From http://www.pgpi.org/doc/guide/6.5/en/intro/
August 22nd, 2007 — coding, perl
Perl allows you to do all kinds of weird things to the semantics of the language. One such weird thing is the facility to override the default die handler in perl with something of your own design. The way it works is like so:
function some_func {
local $SIG{__DIE__} = sub {
my $error = shift;
# do weird and wonderful stuff with $error here
};
# your code here
die("there's nothing to live for");
}
Pretty cool, huh? Well, yes, but there are a couple of quirks to self-rolled die handlers that can cause you no end of pain.
Firstly, the keyword local should already have brought you out in a cold sweat. local gives a variable dynamic scope, which means that the variable holds until the block that contains it is popped back off the call stack. And that can really hurt if your code block calls other functions.
Consider a simple scenario: func1 defines a local die handler, then calls func2…
sub func1 {
local $SIG{__DIE__} = sub {
print STDERR $_[0]; exit(1)
};
# do something that might die here
func2();
}
The die handler doesn’t just affect the stuff you do in func1, it affects anything that happens in func2, too. And if func2 calls functions itself, the die handler will apply while those functions are running as well, and the functions they call, and the functions they call…
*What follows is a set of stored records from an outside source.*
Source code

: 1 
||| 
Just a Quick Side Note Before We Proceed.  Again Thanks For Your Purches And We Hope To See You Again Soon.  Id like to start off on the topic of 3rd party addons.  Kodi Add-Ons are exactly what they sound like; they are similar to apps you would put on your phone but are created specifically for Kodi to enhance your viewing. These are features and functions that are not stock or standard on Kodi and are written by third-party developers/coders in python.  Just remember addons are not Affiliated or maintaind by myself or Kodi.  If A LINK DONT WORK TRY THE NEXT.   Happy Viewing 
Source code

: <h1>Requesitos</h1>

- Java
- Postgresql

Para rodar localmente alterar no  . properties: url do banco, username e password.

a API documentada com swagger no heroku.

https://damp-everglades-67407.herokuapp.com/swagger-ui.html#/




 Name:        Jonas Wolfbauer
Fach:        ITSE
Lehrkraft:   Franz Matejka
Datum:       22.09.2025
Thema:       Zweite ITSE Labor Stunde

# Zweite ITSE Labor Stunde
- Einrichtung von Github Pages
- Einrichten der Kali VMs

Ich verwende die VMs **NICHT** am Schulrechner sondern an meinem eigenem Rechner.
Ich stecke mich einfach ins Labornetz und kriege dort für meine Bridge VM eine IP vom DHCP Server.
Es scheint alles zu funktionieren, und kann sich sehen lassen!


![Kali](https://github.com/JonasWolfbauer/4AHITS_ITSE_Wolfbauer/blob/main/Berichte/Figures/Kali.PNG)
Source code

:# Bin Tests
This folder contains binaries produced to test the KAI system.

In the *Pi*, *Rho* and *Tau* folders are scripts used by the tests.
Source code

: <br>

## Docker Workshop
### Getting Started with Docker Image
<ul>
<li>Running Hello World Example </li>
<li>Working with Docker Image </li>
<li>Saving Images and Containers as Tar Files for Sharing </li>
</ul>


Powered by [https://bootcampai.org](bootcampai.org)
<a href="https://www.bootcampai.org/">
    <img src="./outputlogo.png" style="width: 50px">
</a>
Well that’s OK, you might think – I want my die handler to be called if anything dies. That’s why I wrote it! But that brings us to the second quirk.
You may have come across the use of eval blocks in perl as a means of emulating the try/catch blocks seen in some other languages, such as Java. Here’s a simple example:
eval {
# do something that might die
};
if ($@) {
# this is your catch block
print STDERR "Something horrible happened: $@";
}
Using an eval block, then testing the value of $@ afterwards, lets you catch instances of die and handle them gracefully. Your code continues to run, unless you specifically state that it doesn’t inside the “catch” block. It’s a nifty trick, and it’s used a lot. For example, the XML::Simple CPAN module uses it to decide which XML parser to use:
eval { require XML::SAX; }; # We didn't need it until now
if($@) { # No XML::SAX - fall back to XML::Parser
if($preferred_parser) { # unless a SAX parser was expressly requested
croak "XMLin() could not load XML::SAX";
}
return($self->build_tree_xml_parser($filename, $string));
}
Very cool.
Until, that is, you mix eval try/catch blocks with custom die handlers.
Why? Because custom die handlers run even if the die happened within an eval block. The perlvar perldoc calls this “an implementation glitch”. Yeah. What this means is that if you use a custom die handler in your code, and it contains a die or exit, you’ll trample all over any attempt to use eval for try/catch semantics anywhere else downstream of the block that declares the die handler! (I found this out the hard way – after an hour in the perl debugger trying to figure out why XML::Simple was crashing my code.)
Fortunately there is a workaround, albeit not a very elegant one: the variable $^S indicates whether code was called from within an eval block or not. So if you write a custom die handler, you should always check $^S, and die again if it’s set. (You can die within a die handler – the die handler doesn’t get called recursively.)
local $SIG{__DIE__} = sub {
die @_ if $^S;
# rest of the die handler goes here
}
Better still, don’t define your own die handlers! They’re rarely needed, you should use an eval block wherever possible to trap errors when they surface, rather than trying to affect the way they surface.